Não
sou conhecedor de Música para poder esboçar aqui uma apreciação do espectáculo em termos técnicos. Também não
fui estudar os contextos específicos em que o pianista austríaco Carl Czerny
(1791-1857) escreveu a sua obra nº 153, «Concerto para piano a 4 mãos e
orquestra», ou as fontes de inspiração
do compositor, natural da Boémia, Antonin Dvorák (1841-1904), para a sua Sinfonia
nº 9, «Do Novo Mundo». Limitar-me-ei, pois, a dizer o que, como leigo, me
impressionou e me encheu as medidas.
Aplauda-se a iniciativa!
Claro,
importará sublinhar, desde logo, que a criação
de uma Orquestra Sinfónica constitui iniciativa de muito louvar, pelo que
significa de apreço pela Cultura e, de modo especial, de apreço pela vertente musical
da Cultura, nem sempre devidamente valorizada a nível de uma acção governativa autárquica inteligente.
Se
considerarmos, por outro lado, que boa parte dos mais de 70 elementos da Orquestra
serão de origem estrangeira (como o é o seu maestro, ainda que nós o consideremos
já mais cascalense que búlgaro) e que Cascais se guindou, nos últimos tempos, a
local de residência preferido por muitos cidadãos dos quatro cantos do mundo,
então se compreenderá melhor a importância da criação
invulgar de uma orquestra sinfónica – para que, naturalmente, se almejam longos
anos de reconhecidos êxitos, a prolongar-se muito para além da vigência do
actual executivo camarário.
O espectáculo
O
ritual é sempre… um ritual. O primeiro violino levanta-se, dá o tom. Para a
esquerda. Para a direita. Aqui, é possível dar o mesmo tom para ambos os
lados!... Toca um pouco. Ouve as afinações. Senta-se – e é o desaforo total,
que todos querem dizer ao instrumento «faz favor, porta-te bem!». Depois aguardam-se
os dois pianistas e o maestro. Aplausos. Expectativa. É que, senhores, é a
primeira vez (diz o programa) que vai ouvir-se em Portugal esta obra do
colaborador de Beethoven! Ainda por cima, por dois mui conceituados e
aplaudidos pianistas: o português Artur Pizarro (que, pasme-se, se apresentou
na televisão quando tinha apenas 4 anos, agora tem 47!) e o triestino Rinaldo
Zhok, um duo formado há menos de um ano. Adianto, desde já, que nos
maravilharam.
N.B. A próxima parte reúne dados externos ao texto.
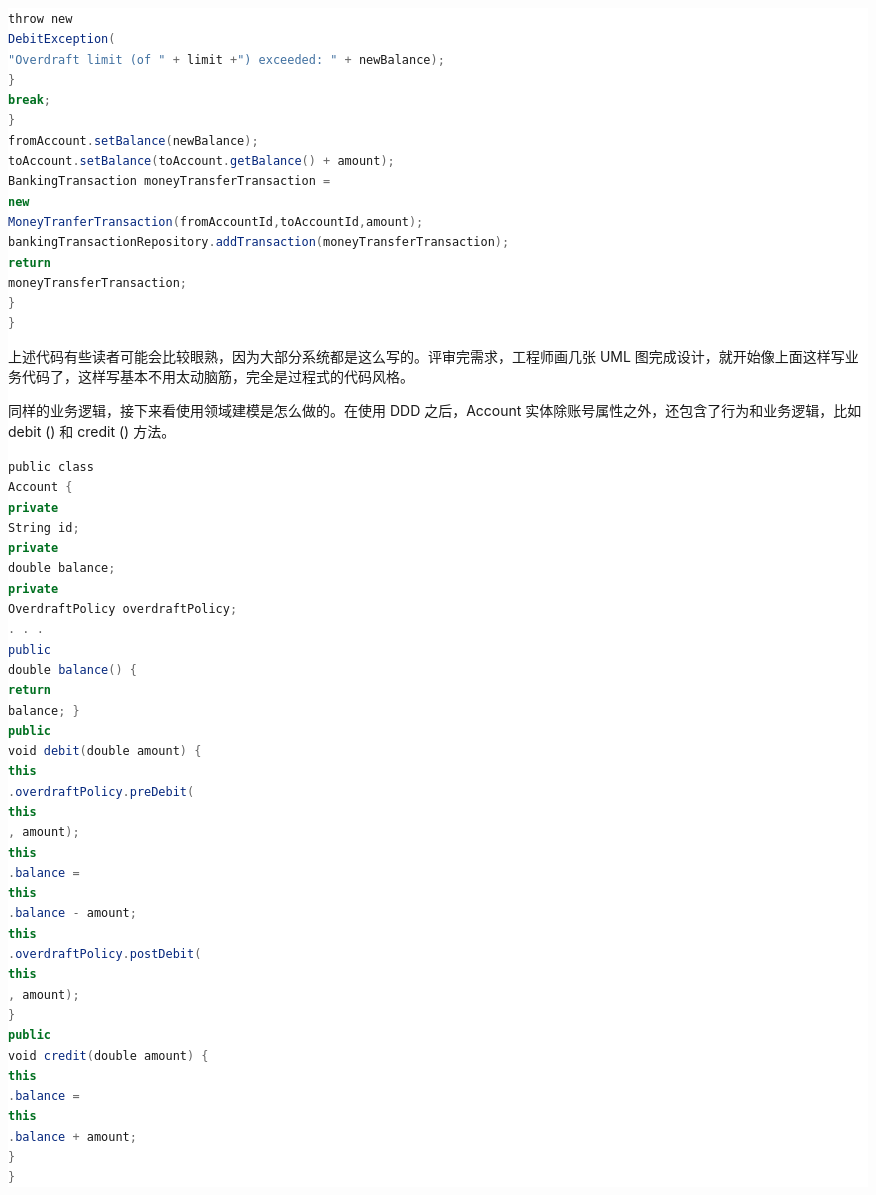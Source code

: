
 ```java
throw new
DebitException(
"Overdraft limit (of " + limit +") exceeded: " + newBalance);
}
break;
}
fromAccount.setBalance(newBalance);
toAccount.setBalance(toAccount.getBalance() + amount);
BankingTransaction moneyTransferTransaction =
new
MoneyTranferTransaction(fromAccountId,toAccountId,amount);
bankingTransactionRepository.addTransaction(moneyTransferTransaction);
return
moneyTransferTransaction;
}
}
```

上述代码有些读者可能会比较眼熟，因为大部分系统都是这么写的。评审完需求，工程师画几张 UML 图完成设计，就开始像上面这样写业务代码了，这样写基本不用太动脑筋，完全是过程式的代码风格。

同样的业务逻辑，接下来看使用领域建模是怎么做的。在使用 DDD 之后，Account 实体除账号属性之外，还包含了行为和业务逻辑，比如 debit () 和 credit () 方法。

```java
public class
Account {
private
String id;
private
double balance;
private
OverdraftPolicy overdraftPolicy;
. . .
public
double balance() {
return
balance; }
public
void debit(double amount) {
this
.overdraftPolicy.preDebit(
this
, amount);
this
.balance =
this
.balance - amount;
this
.overdraftPolicy.postDebit(
this
, amount);
}
public
void credit(double amount) {
this
.balance =
this
.balance + amount;
}
}
```
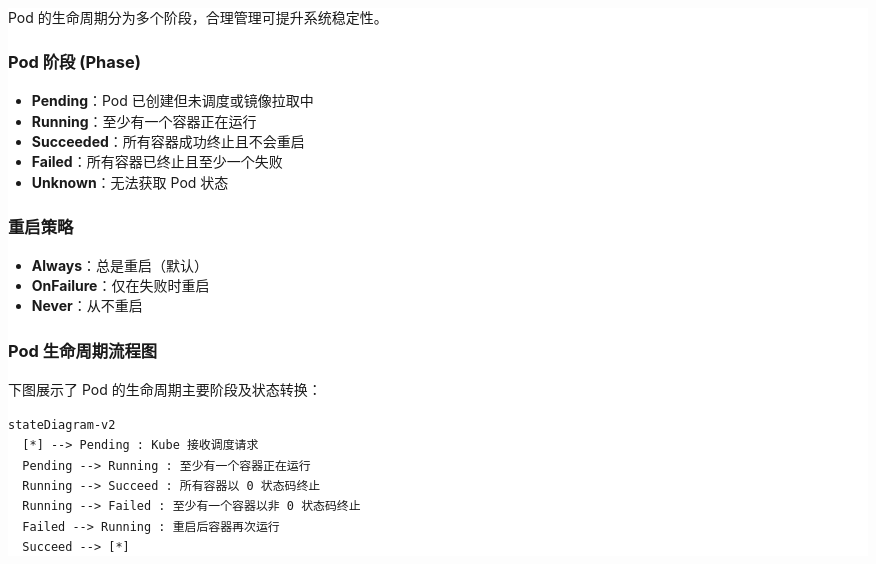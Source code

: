 Pod 的生命周期分为多个阶段，合理管理可提升系统稳定性。

### Pod 阶段 (Phase)

- **Pending**：Pod 已创建但未调度或镜像拉取中
- **Running**：至少有一个容器正在运行
- **Succeeded**：所有容器成功终止且不会重启
- **Failed**：所有容器已终止且至少一个失败
- **Unknown**：无法获取 Pod 状态

### 重启策略

- **Always**：总是重启（默认）
- **OnFailure**：仅在失败时重启
- **Never**：从不重启

### Pod 生命周期流程图

下图展示了 Pod 的生命周期主要阶段及状态转换：

```mermaid "Pod 生命周期流程"
stateDiagram-v2
  [*] --> Pending : Kube 接收调度请求
  Pending --> Running : 至少有一个容器正在运行
  Running --> Succeed : 所有容器以 0 状态码终止
  Running --> Failed : 至少有一个容器以非 0 状态码终止
  Failed --> Running : 重启后容器再次运行
  Succeed --> [*]
```
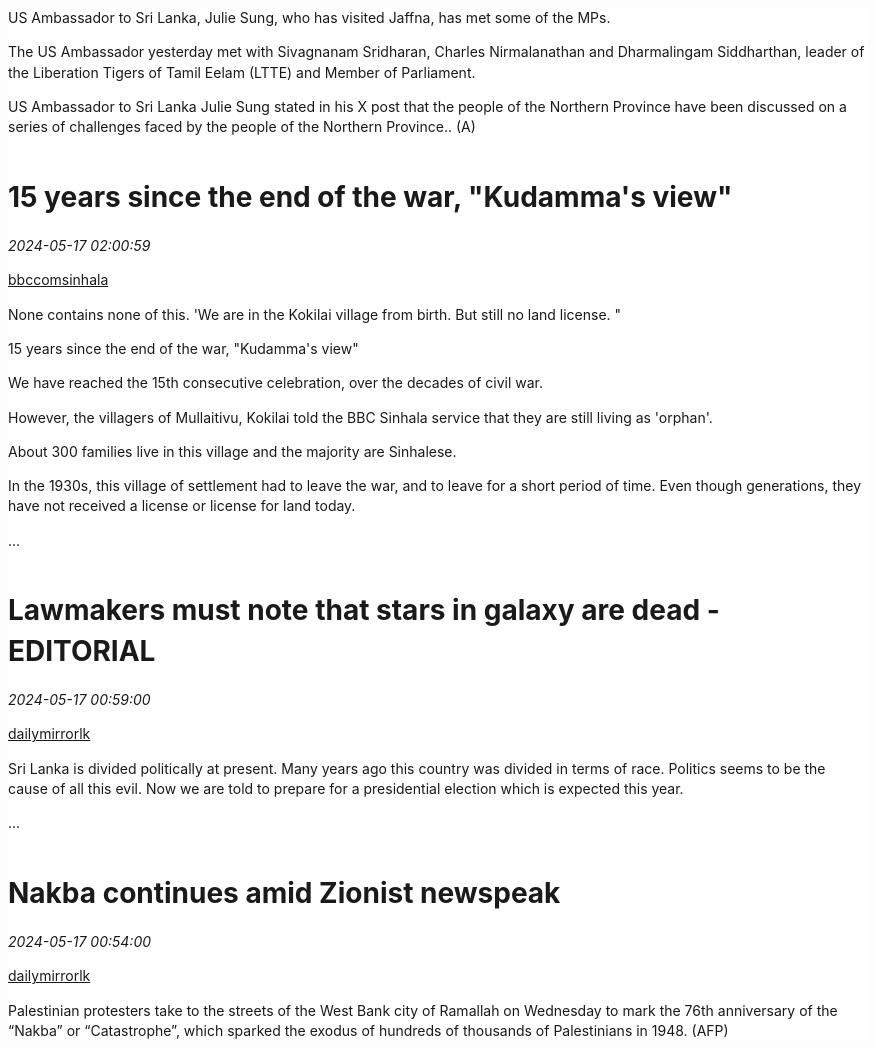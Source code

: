 US Ambassador to Sri Lanka, Julie Sung, who has visited Jaffna, has met some of the MPs.

The US Ambassador yesterday met with Sivagnanam Sridharan, Charles Nirmalanathan and Dharmalingam Siddharthan, leader of the Liberation Tigers of Tamil Eelam (LTTE) and Member of Parliament.

US Ambassador to Sri Lanka Julie Sung stated in his X post that the people of the Northern Province have been discussed on a series of challenges faced by the people of the Northern Province.. (A)



# 15 years since the end of the war, "Kudamma's view"

*2024-05-17 02:00:59*

[bbccomsinhala](https://www.bbc.com/sinhala/articles/c0klkl0zdw7o)

None contains none of this. 'We are in the Kokilai village from birth. But still no land license. "

15 years since the end of the war, "Kudamma's view"

We have reached the 15th consecutive celebration, over the decades of civil war.

However, the villagers of Mullaitivu, Kokilai told the BBC Sinhala service that they are still living as 'orphan'.

About 300 families live in this village and the majority are Sinhalese.

In the 1930s, this village of settlement had to leave the war, and to leave for a short period of time. Even though generations, they have not received a license or license for land today.

...



# Lawmakers must note that stars in galaxy are dead - EDITORIAL

*2024-05-17 00:59:00*

[dailymirrorlk](https://www.dailymirror.lk/opinion/Lawmakers-must-note-that-stars-in-galaxy-are-dead-EDITORIAL/172-282772)

Sri Lanka is divided politically at present. Many years ago this country was divided in terms of race. Politics seems to be the cause of all this evil. Now we are told to prepare for a presidential election which is expected this year.

...



# Nakba continues amid Zionist newspeak

*2024-05-17 00:54:00*

[dailymirrorlk](https://www.dailymirror.lk/opinion/Nakba-continues-amid-Zionist-newspeak/172-282771)

Palestinian protesters take to the streets of the West Bank city of Ramallah on Wednesday to mark the 76th anniversary of the “Nakba” or “Catastrophe”, which sparked the exodus of hundreds of thousands of Palestinians in 1948. (AFP)
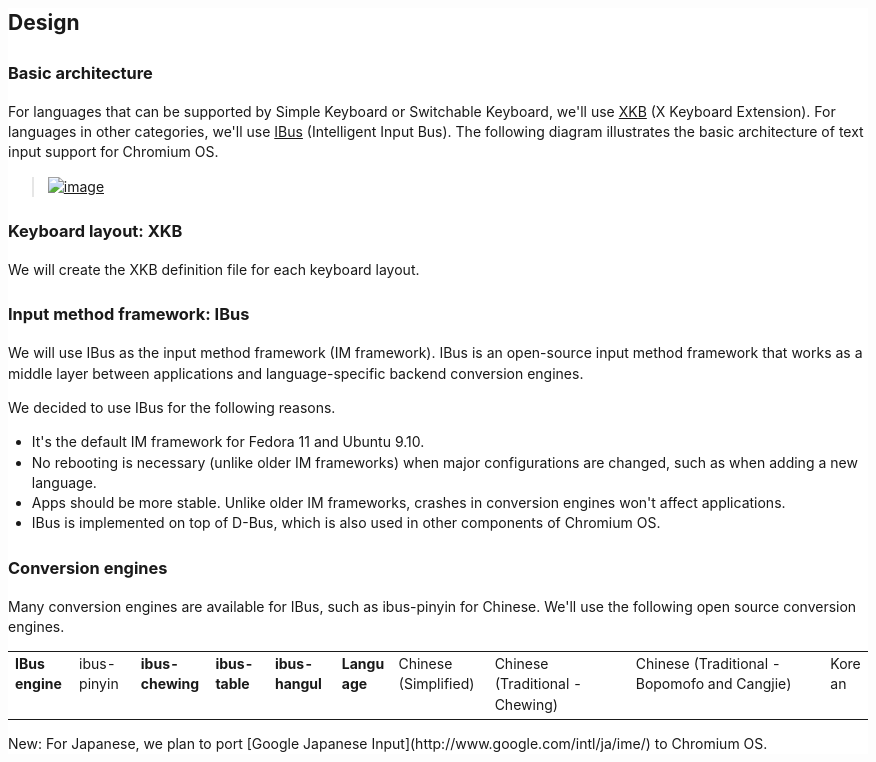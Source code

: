 ## Design

### Basic architecture

For languages that can be supported by Simple Keyboard or Switchable Keyboard,
we'll use [XKB](http://en.wikipedia.org/wiki/X_keyboard_extension) (X Keyboard
Extension). For languages in other categories, we'll use
[IBus](http://en.wikipedia.org/wiki/Intelligent_Input_Bus) (Intelligent Input
Bus). The following diagram illustrates the basic architecture of text input
support for Chromium OS.

> [<img alt="image"
> src="/chromium-os/chromiumos-design-docs/text-input/basic-architecture2.png">](/chromium-os/chromiumos-design-docs/text-input/basic-architecture2.png)

### Keyboard layout: XKB

We will create the XKB definition file for each keyboard layout.

### Input method framework: IBus

We will use IBus as the input method framework (IM framework). IBus is an
open-source input method framework that works as a middle layer between
applications and language-specific backend conversion engines.

We decided to use IBus for the following reasons.

*   It's the default IM framework for Fedora 11 and Ubuntu 9.10.
*   No rebooting is necessary (unlike older IM frameworks) when major
            configurations are changed, such as when adding a new language.
*   Apps should be more stable. Unlike older IM frameworks, crashes in
            conversion engines won't affect applications.
*   IBus is implemented on top of D-Bus, which is also used in other
            components of Chromium OS.

### Conversion engines

Many conversion engines are available for IBus, such as ibus-pinyin for Chinese.
We'll use the following open source conversion engines.

<table>
<tr>
<td><b>IBus engine</b> </td>
<td> ibus-pinyin</td>
<td><b> ibus-chewing</b> </td>
<td><b> ibus-table</b></td>
<td><b> ibus-hangul</b></td>
<td><b>Language</b> </td>
<td> Chinese (Simplified)</td>
<td> Chinese (Traditional - Chewing)</td>
<td> Chinese (Traditional - Bopomofo and Cangjie)</td>
<td> Korean</td>
</tr>
</table>
New: For Japanese, we plan to port [Google Japanese
Input](http://www.google.com/intl/ja/ime/) to Chromium OS.
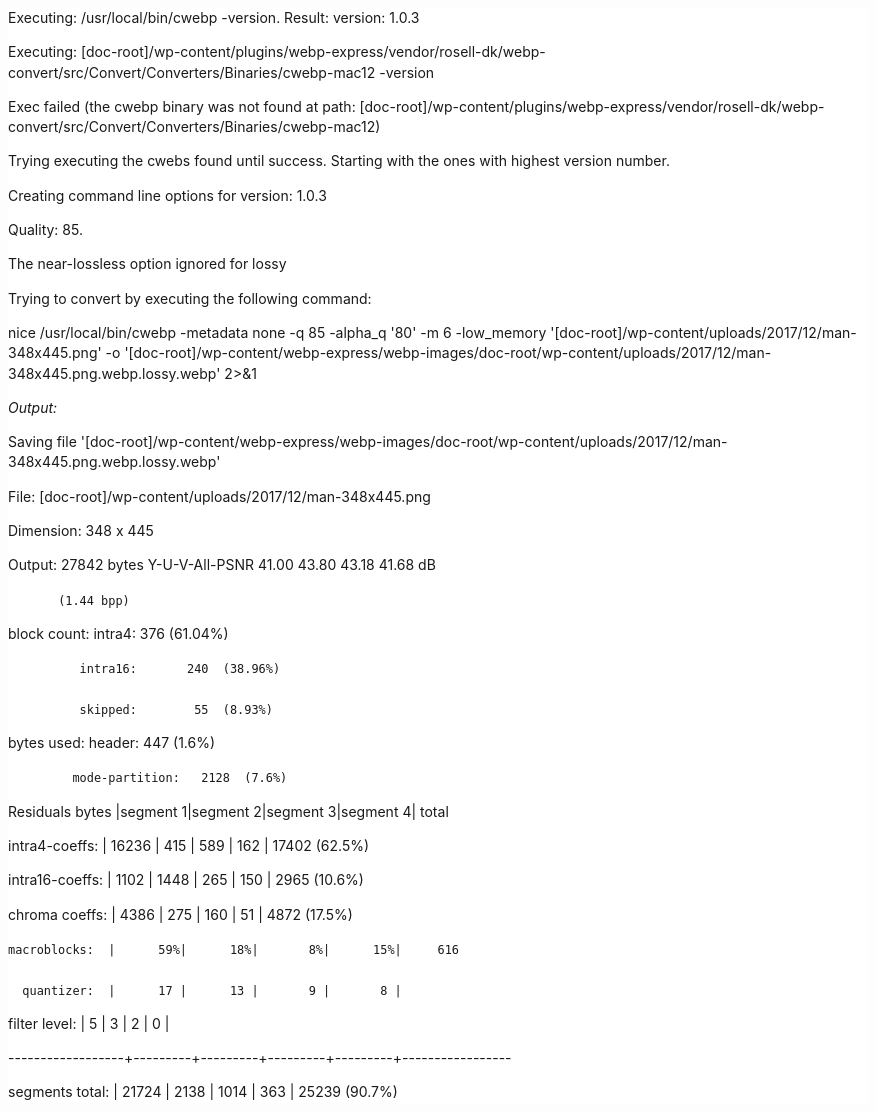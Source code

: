 Executing: /usr/local/bin/cwebp -version. Result: version: 1.0.3

Executing: [doc-root]/wp-content/plugins/webp-express/vendor/rosell-dk/webp-convert/src/Convert/Converters/Binaries/cwebp-mac12 -version

Exec failed (the cwebp binary was not found at path: [doc-root]/wp-content/plugins/webp-express/vendor/rosell-dk/webp-convert/src/Convert/Converters/Binaries/cwebp-mac12)

Trying executing the cwebs found until success. Starting with the ones with highest version number.

Creating command line options for version: 1.0.3

Quality: 85. 

The near-lossless option ignored for lossy

Trying to convert by executing the following command:

nice /usr/local/bin/cwebp -metadata none -q 85 -alpha_q '80' -m 6 -low_memory '[doc-root]/wp-content/uploads/2017/12/man-348x445.png' -o '[doc-root]/wp-content/webp-express/webp-images/doc-root/wp-content/uploads/2017/12/man-348x445.png.webp.lossy.webp' 2>&1


*Output:* 

Saving file '[doc-root]/wp-content/webp-express/webp-images/doc-root/wp-content/uploads/2017/12/man-348x445.png.webp.lossy.webp'

File:      [doc-root]/wp-content/uploads/2017/12/man-348x445.png

Dimension: 348 x 445

Output:    27842 bytes Y-U-V-All-PSNR 41.00 43.80 43.18   41.68 dB

           (1.44 bpp)

block count:  intra4:        376  (61.04%)

              intra16:       240  (38.96%)

              skipped:        55  (8.93%)

bytes used:  header:            447  (1.6%)

             mode-partition:   2128  (7.6%)

 Residuals bytes  |segment 1|segment 2|segment 3|segment 4|  total

  intra4-coeffs:  |   16236 |     415 |     589 |     162 |   17402  (62.5%)

 intra16-coeffs:  |    1102 |    1448 |     265 |     150 |    2965  (10.6%)

  chroma coeffs:  |    4386 |     275 |     160 |      51 |    4872  (17.5%)

    macroblocks:  |      59%|      18%|       8%|      15%|     616

      quantizer:  |      17 |      13 |       9 |       8 |

   filter level:  |       5 |       3 |       2 |       0 |

------------------+---------+---------+---------+---------+-----------------

 segments total:  |   21724 |    2138 |    1014 |     363 |   25239  (90.7%)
E até a palavra «maravilhar» é capaz de ser mínima para
transmitir o calor extasiante com que nos brindaram.
Sente-se
que Lalov carrega uma respons abilidade
única, embora este palco lhe seja mui familiar.
Começa-se
por um «allegro con brio». Toda uma exuberância alegre, viva, quase heróica, a
que o virtuosismo dos dois pianistas empresta colorido singular. E há a dança
dos arcos dos violinistas, quando estes deles prescindem para um pizicato.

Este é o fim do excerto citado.